• ASSIGNED TASK:
Please write out the lines of the data exactly, beginning with the first and ending with the line containing "- 4 resistencias de 220Ω (para LEDs)"; leave the pictures behind.

• INFORMATION GIVEN:
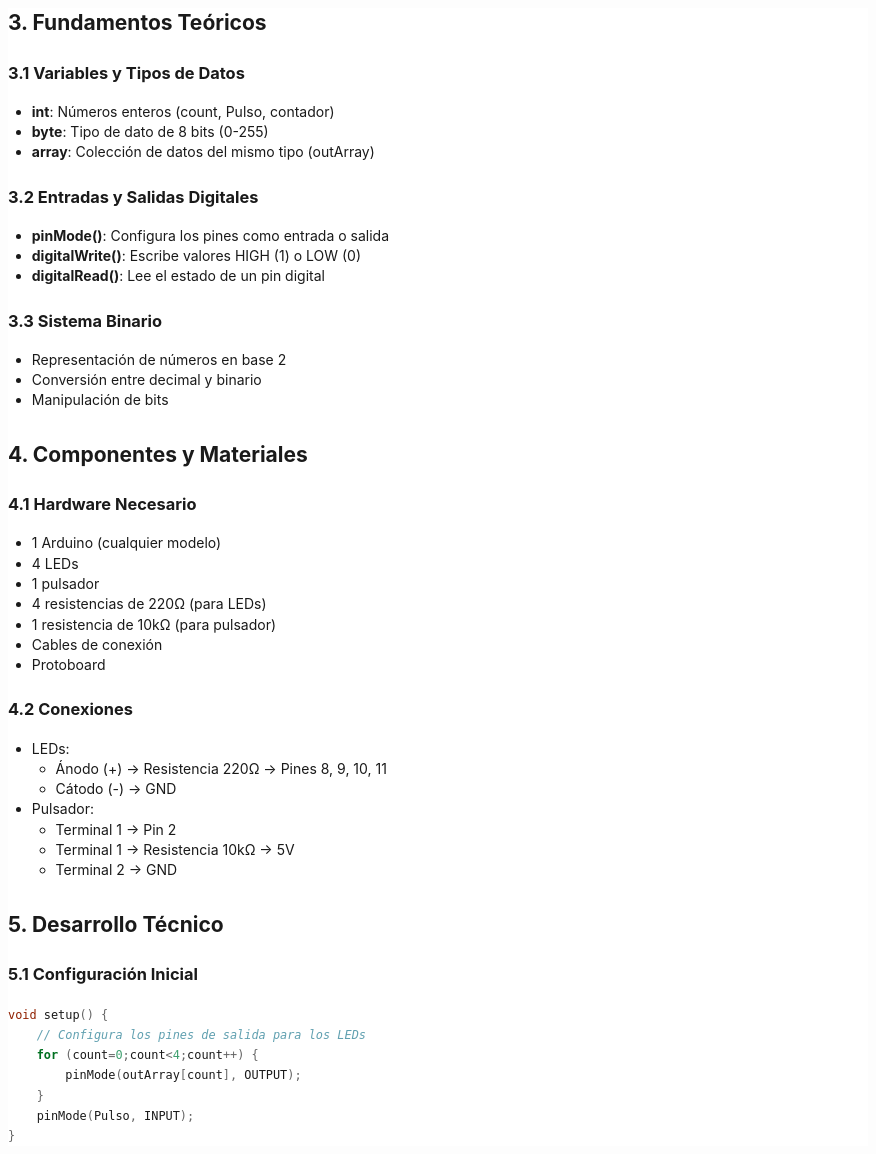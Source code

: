 ## 3. Fundamentos Teóricos

### 3.1 Variables y Tipos de Datos
- **int**: Números enteros (count, Pulso, contador)
- **byte**: Tipo de dato de 8 bits (0-255)
- **array**: Colección de datos del mismo tipo (outArray)

### 3.2 Entradas y Salidas Digitales
- **pinMode()**: Configura los pines como entrada o salida
- **digitalWrite()**: Escribe valores HIGH (1) o LOW (0)
- **digitalRead()**: Lee el estado de un pin digital

### 3.3 Sistema Binario
- Representación de números en base 2
- Conversión entre decimal y binario
- Manipulación de bits

## 4. Componentes y Materiales

### 4.1 Hardware Necesario
- 1 Arduino (cualquier modelo)
- 4 LEDs
- 1 pulsador
- 4 resistencias de 220Ω (para LEDs)
- 1 resistencia de 10kΩ (para pulsador)
- Cables de conexión
- Protoboard

### 4.2 Conexiones
- LEDs:
  - Ánodo (+) → Resistencia 220Ω → Pines 8, 9, 10, 11
  - Cátodo (-) → GND
- Pulsador:
  - Terminal 1 → Pin 2
  - Terminal 1 → Resistencia 10kΩ → 5V
  - Terminal 2 → GND

## 5. Desarrollo Técnico

### 5.1 Configuración Inicial
```cpp
void setup() {
    // Configura los pines de salida para los LEDs
    for (count=0;count<4;count++) {
        pinMode(outArray[count], OUTPUT);
    }
    pinMode(Pulso, INPUT);
}
```
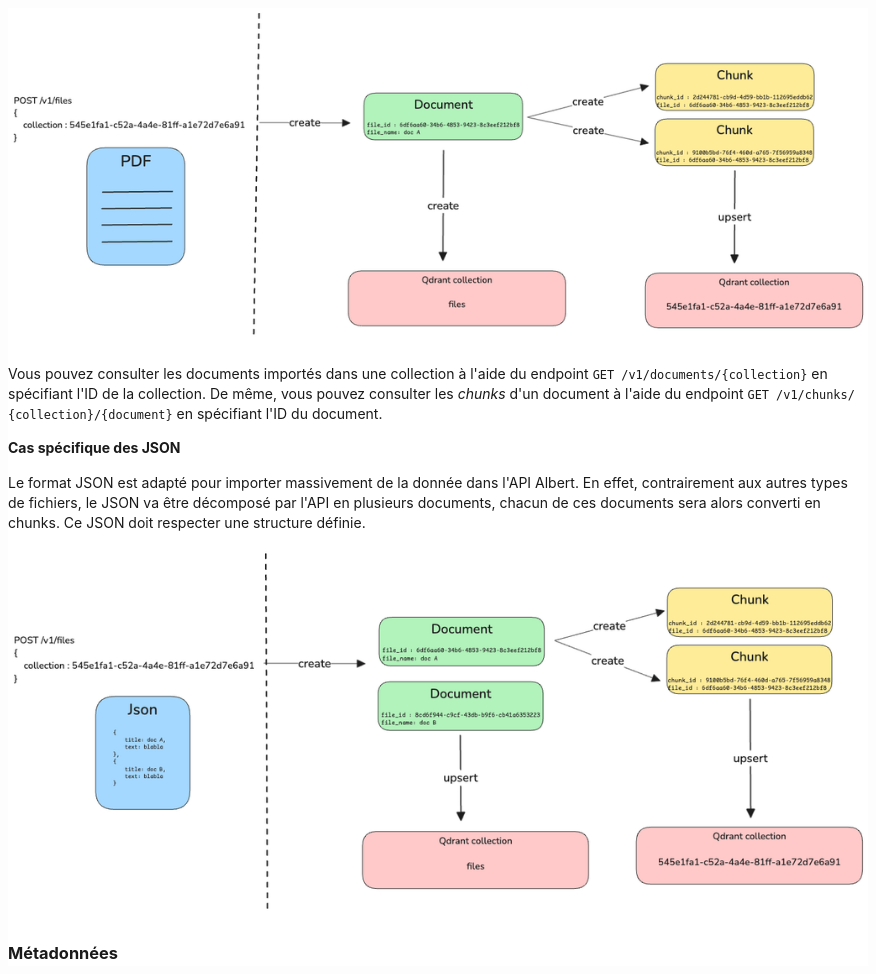 ![](../../static/img/collections_003.png)

Vous pouvez consulter les documents importés dans une collection à l'aide du endpoint `GET /v1/documents/{collection}` en spécifiant l'ID de la collection. De même, vous pouvez consulter les _chunks_ d'un document à l'aide du endpoint `GET /v1/chunks/{collection}/{document}` en spécifiant l'ID du document.

**Cas spécifique des JSON**

Le format JSON est adapté pour importer massivement de la donnée dans l'API Albert. En effet, contrairement aux autres types de fichiers, le JSON va être décomposé par l'API en plusieurs documents, chacun de ces documents sera alors converti en chunks. Ce JSON doit respecter une structure définie.

![](../../static/img/collections_004.png)

### Métadonnées
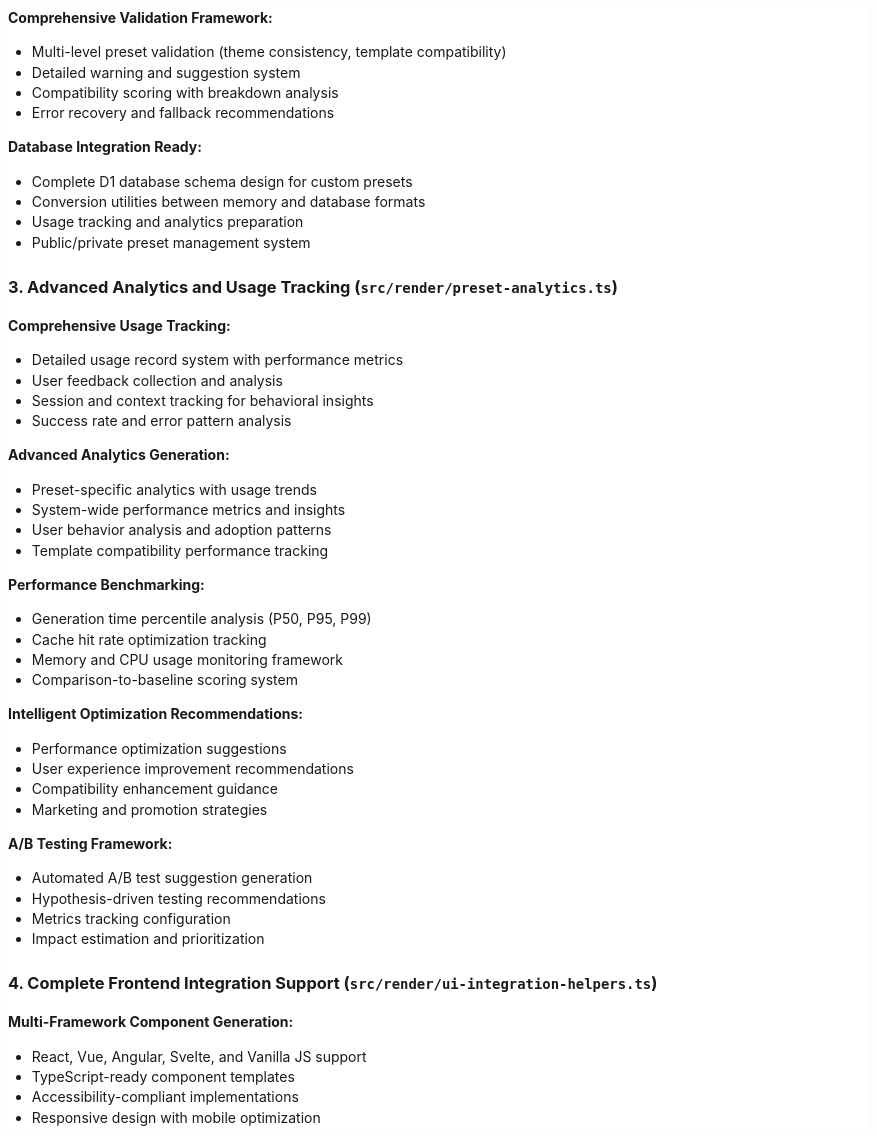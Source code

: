 **Comprehensive Validation Framework:**
- Multi-level preset validation (theme consistency, template compatibility)
- Detailed warning and suggestion system
- Compatibility scoring with breakdown analysis
- Error recovery and fallback recommendations

**Database Integration Ready:**
- Complete D1 database schema design for custom presets
- Conversion utilities between memory and database formats
- Usage tracking and analytics preparation
- Public/private preset management system

### 3. Advanced Analytics and Usage Tracking (`src/render/preset-analytics.ts`)

**Comprehensive Usage Tracking:**
- Detailed usage record system with performance metrics
- User feedback collection and analysis
- Session and context tracking for behavioral insights
- Success rate and error pattern analysis

**Advanced Analytics Generation:**
- Preset-specific analytics with usage trends
- System-wide performance metrics and insights
- User behavior analysis and adoption patterns
- Template compatibility performance tracking

**Performance Benchmarking:**
- Generation time percentile analysis (P50, P95, P99)
- Cache hit rate optimization tracking
- Memory and CPU usage monitoring framework
- Comparison-to-baseline scoring system

**Intelligent Optimization Recommendations:**
- Performance optimization suggestions
- User experience improvement recommendations
- Compatibility enhancement guidance
- Marketing and promotion strategies

**A/B Testing Framework:**
- Automated A/B test suggestion generation
- Hypothesis-driven testing recommendations
- Metrics tracking configuration
- Impact estimation and prioritization

### 4. Complete Frontend Integration Support (`src/render/ui-integration-helpers.ts`)

**Multi-Framework Component Generation:**
- React, Vue, Angular, Svelte, and Vanilla JS support
- TypeScript-ready component templates
- Accessibility-compliant implementations
- Responsive design with mobile optimization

• EXERCISE RESPONSE:
Source code

: ## 3. Fundamentos Teóricos

### 3.1 Variables y Tipos de Datos
- **int**: Números enteros (count, Pulso, contador)
- **byte**: Tipo de dato de 8 bits (0-255)
- **array**: Colección de datos del mismo tipo (outArray)

### 3.2 Entradas y Salidas Digitales
- **pinMode()**: Configura los pines como entrada o salida
- **digitalWrite()**: Escribe valores HIGH (1) o LOW (0)
- **digitalRead()**: Lee el estado de un pin digital

### 3.3 Sistema Binario
- Representación de números en base 2
- Conversión entre decimal y binario
- Manipulación de bits

## 4. Componentes y Materiales

### 4.1 Hardware Necesario
- 1 Arduino (cualquier modelo)
- 4 LEDs
- 1 pulsador
- 4 resistencias de 220Ω (para LEDs)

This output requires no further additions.